The daughter of the man who led South Africa’s Truth and Reconciliation Commission says facing harsh truths and recognizing the humanity of those who are different could help heal racial divides in St. Louis.
Naomi Tutu, who now lives in Nashville, Tenn., led a discussion about reconciliation and racial justice Sunday at Christ Church Cathedral in downtown St. Louis.
Tutu said she started out thinking South Africa’s post-apartheid reconciliation process let people off the hook too easily by offering a clean slate to anyone who fully confessed their crimes.
But as she watched the amnesty hearings, she discovered that telling the truth was more difficult than it seemed.
Naomi Tutu's father is Desmond Tutu, a retired Anglican bishop who was a leading opponent of apartheid, the South African government-sanctioned practice of racial discrimination and segregation that was in effect from 1948 to 1994. The word "apartheid", in the Afrikaans language, means "separateness."
“We saw over and over people coming to apply for amnesty and being unable or unwilling to tell the truth,” Tutu said. “What became very clear for many people who testified was that their families had no idea what their jobs actually were. Their families knew they were police officers but they didn’t know that they were part of death squads.”
“Maybe even more importantly, people had to claim that truth for themselves,” Tutu said, adding that people often excused their actions by saying they were doing what the government told them to do.
“We heard the extent of evil, and the fact that that evil could reside in each and any of us, but we also saw people who were regular people who if you described them now as a hero they would look at you as if ‘what are you talking about?’” Tutu said, describing a mother who forgave the man who killed her son.
As a nation we can't choose which history we're going to highlight. — Naomi Tutu
“That for me is the lesson of hope from the (Truth and Reconciliation Commission),” Tutu said. “If we can recognize the potential for darkness in each of us and also recognize the potential for light in each of us, then we move through the world in a very different way.
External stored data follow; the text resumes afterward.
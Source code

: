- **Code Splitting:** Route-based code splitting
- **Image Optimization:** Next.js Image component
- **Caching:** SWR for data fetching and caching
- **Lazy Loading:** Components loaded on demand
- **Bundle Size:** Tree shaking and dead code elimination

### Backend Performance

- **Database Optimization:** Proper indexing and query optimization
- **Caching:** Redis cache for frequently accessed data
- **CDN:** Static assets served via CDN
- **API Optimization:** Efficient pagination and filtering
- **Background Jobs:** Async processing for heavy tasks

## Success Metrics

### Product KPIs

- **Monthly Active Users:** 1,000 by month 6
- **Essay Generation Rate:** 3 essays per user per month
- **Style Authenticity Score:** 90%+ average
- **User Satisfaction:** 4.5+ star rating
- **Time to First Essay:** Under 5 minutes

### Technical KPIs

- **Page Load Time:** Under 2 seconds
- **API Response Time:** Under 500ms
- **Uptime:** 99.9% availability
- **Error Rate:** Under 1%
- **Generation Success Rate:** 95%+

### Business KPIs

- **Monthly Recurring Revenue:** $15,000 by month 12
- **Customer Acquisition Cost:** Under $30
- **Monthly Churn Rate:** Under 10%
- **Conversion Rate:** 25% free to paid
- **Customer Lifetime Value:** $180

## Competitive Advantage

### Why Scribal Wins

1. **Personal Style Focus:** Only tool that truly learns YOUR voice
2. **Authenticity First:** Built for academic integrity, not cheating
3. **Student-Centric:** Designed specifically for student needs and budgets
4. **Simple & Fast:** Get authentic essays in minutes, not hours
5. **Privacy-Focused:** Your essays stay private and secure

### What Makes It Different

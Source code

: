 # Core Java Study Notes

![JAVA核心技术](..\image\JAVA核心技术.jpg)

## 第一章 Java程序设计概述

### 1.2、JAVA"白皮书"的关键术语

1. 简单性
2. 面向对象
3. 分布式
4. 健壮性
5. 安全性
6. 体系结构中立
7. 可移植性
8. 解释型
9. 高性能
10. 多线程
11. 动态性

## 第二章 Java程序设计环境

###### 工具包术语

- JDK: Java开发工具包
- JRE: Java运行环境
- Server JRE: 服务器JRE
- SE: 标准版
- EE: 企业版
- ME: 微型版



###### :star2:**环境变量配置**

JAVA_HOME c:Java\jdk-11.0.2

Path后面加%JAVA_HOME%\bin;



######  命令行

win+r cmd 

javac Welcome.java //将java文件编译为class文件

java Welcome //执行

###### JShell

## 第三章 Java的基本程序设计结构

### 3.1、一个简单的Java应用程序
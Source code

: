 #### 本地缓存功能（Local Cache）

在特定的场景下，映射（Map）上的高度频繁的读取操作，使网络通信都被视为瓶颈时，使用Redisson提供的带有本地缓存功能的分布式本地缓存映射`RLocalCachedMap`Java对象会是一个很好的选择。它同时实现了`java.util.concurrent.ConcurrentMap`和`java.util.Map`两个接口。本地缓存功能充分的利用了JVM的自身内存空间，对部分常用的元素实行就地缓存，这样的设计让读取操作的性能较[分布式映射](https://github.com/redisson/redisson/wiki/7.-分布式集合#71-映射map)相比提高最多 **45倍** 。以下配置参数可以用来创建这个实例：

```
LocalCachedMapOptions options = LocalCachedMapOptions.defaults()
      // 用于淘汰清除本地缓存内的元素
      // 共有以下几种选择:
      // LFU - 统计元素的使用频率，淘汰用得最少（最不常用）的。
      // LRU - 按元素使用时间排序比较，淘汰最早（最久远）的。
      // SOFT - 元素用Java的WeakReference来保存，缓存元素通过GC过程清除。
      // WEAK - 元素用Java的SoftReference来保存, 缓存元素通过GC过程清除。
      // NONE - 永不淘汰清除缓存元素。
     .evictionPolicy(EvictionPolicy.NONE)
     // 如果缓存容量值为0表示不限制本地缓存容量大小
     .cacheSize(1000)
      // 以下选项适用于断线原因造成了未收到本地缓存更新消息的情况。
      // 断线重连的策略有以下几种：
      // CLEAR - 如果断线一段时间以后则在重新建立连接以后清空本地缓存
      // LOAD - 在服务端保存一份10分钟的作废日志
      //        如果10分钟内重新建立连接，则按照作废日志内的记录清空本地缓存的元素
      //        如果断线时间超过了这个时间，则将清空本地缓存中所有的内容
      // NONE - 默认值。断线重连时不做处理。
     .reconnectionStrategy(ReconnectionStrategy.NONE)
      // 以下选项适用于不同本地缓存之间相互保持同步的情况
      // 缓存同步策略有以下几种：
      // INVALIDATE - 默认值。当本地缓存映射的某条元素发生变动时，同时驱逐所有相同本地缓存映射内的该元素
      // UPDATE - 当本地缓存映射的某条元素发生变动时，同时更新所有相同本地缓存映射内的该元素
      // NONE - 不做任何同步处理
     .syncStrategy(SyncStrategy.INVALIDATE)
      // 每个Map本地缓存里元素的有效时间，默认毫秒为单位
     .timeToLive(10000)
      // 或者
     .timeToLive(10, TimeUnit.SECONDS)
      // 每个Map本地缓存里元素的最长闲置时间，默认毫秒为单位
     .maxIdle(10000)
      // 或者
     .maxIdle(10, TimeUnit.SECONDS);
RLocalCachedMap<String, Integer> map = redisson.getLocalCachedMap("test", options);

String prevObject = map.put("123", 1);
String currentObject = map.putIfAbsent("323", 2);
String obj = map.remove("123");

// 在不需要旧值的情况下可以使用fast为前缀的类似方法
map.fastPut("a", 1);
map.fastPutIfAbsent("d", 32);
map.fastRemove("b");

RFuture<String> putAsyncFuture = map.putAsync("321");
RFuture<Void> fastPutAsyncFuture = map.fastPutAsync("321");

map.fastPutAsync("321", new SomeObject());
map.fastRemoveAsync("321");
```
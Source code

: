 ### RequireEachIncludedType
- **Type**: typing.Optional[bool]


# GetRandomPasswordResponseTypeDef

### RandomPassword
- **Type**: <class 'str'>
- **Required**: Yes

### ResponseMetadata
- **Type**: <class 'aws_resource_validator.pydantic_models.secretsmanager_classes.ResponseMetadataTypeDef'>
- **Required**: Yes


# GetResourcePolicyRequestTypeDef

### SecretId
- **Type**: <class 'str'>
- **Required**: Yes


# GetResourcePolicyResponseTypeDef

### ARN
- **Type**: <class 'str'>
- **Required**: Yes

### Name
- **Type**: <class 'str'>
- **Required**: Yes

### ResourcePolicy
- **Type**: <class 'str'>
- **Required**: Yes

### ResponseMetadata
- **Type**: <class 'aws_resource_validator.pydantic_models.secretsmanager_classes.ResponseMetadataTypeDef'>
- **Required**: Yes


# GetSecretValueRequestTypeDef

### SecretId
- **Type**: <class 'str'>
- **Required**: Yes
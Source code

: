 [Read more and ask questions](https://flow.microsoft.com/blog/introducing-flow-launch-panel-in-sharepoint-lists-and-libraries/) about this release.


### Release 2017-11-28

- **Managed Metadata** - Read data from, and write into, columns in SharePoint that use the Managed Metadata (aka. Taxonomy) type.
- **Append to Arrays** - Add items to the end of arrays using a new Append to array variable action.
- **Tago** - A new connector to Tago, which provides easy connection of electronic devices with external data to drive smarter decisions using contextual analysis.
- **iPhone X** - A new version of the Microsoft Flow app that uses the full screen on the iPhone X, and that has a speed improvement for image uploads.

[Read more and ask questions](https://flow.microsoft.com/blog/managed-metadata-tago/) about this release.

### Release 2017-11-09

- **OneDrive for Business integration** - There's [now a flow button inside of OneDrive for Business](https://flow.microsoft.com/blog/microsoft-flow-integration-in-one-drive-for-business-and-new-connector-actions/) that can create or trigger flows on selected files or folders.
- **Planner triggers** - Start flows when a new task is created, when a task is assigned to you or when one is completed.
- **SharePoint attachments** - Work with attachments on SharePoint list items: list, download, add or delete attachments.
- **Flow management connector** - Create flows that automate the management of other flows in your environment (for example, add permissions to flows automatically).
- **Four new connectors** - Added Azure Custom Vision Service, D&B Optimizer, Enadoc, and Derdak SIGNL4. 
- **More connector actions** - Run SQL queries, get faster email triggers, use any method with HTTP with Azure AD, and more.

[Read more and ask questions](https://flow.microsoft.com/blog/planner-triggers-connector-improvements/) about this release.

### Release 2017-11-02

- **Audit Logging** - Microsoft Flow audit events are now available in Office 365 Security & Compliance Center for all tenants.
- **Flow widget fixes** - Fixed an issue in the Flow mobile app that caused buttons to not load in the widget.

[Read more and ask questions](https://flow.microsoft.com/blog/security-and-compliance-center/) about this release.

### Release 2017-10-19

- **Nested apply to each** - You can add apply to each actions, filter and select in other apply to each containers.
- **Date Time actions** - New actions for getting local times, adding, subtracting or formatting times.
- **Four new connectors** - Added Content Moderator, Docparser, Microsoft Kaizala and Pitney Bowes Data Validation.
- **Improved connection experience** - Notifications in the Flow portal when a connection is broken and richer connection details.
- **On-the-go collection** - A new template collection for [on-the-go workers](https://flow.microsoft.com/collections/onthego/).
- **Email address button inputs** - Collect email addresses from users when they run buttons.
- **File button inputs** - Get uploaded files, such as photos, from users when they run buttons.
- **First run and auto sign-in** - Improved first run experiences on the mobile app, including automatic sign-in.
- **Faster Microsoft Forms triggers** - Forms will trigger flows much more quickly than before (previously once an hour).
We are not so much in a hurry to find scapegoats for what goes wrong in our communities, and more about what is it that we as a community can do to change how we interact with one another, how our community is structured.”
As someone who has lived in South Africa and the United States, Tutu said one lesson from the Truth and Reconciliation Commission that can be applied to America is that countries must claim both the good and bad parts of their history.
“As a nation we can’t choose which history we’re going to highlight,” Tutu said, adding that when she taught a class about the black experience at a university in Connecticut she discovered that American students knew very little about slavery.
“I think that often the mistake that is made is to think of history as simply being something that is to make us proud. And if we look at history that is something meant to make us proud than we cannot learn from history,” Tutu said. “We can’t learn from the mistakes of dehumanizing of whole groups of people. We don’t learn from the genocide of Native Americans, forcing Native Americans onto reservations, of slavery, of Jim Crow, of the Japanese internment. If we ignore those things in history then there’s nothing that they can teach us.”
Tutu said that she thinks white Americans sometimes avoid talking about the dark side of history out of guilt and fear.
“I’m not even sure exactly what they expect people of color to do, but I think there is a fear of admitting that racism played a huge historic role and continues to play a role in what happens in our schools, in our justice system, in all manner of places in our society,” Tutu said.
Tutu’s focus on confronting history resonated with audience member Patricia Altemueller of St. Louis. She said she thinks it’s important for her children to fully learn about slavery and other unjust parts of the American experience.
“They know nothing about that separation and that hardship. And now they will grow up into it and whether we’re going to tell them the truth or not is really important to see where they came from and where they’re going,” said Altemueller, who’s African American. “I think we can’t continue to cover up the wound.”
When asked by a white audience member what he can do to further conversation other than acknowledge his white privilege, Tutu said he could talk about injustices when he sees them with people in his social group, and speak up when he sees people being treated unfairly in public.
As an example, Tutu said she would like it if a white shopper backed her up if she questioned why a security guard was following her in a store.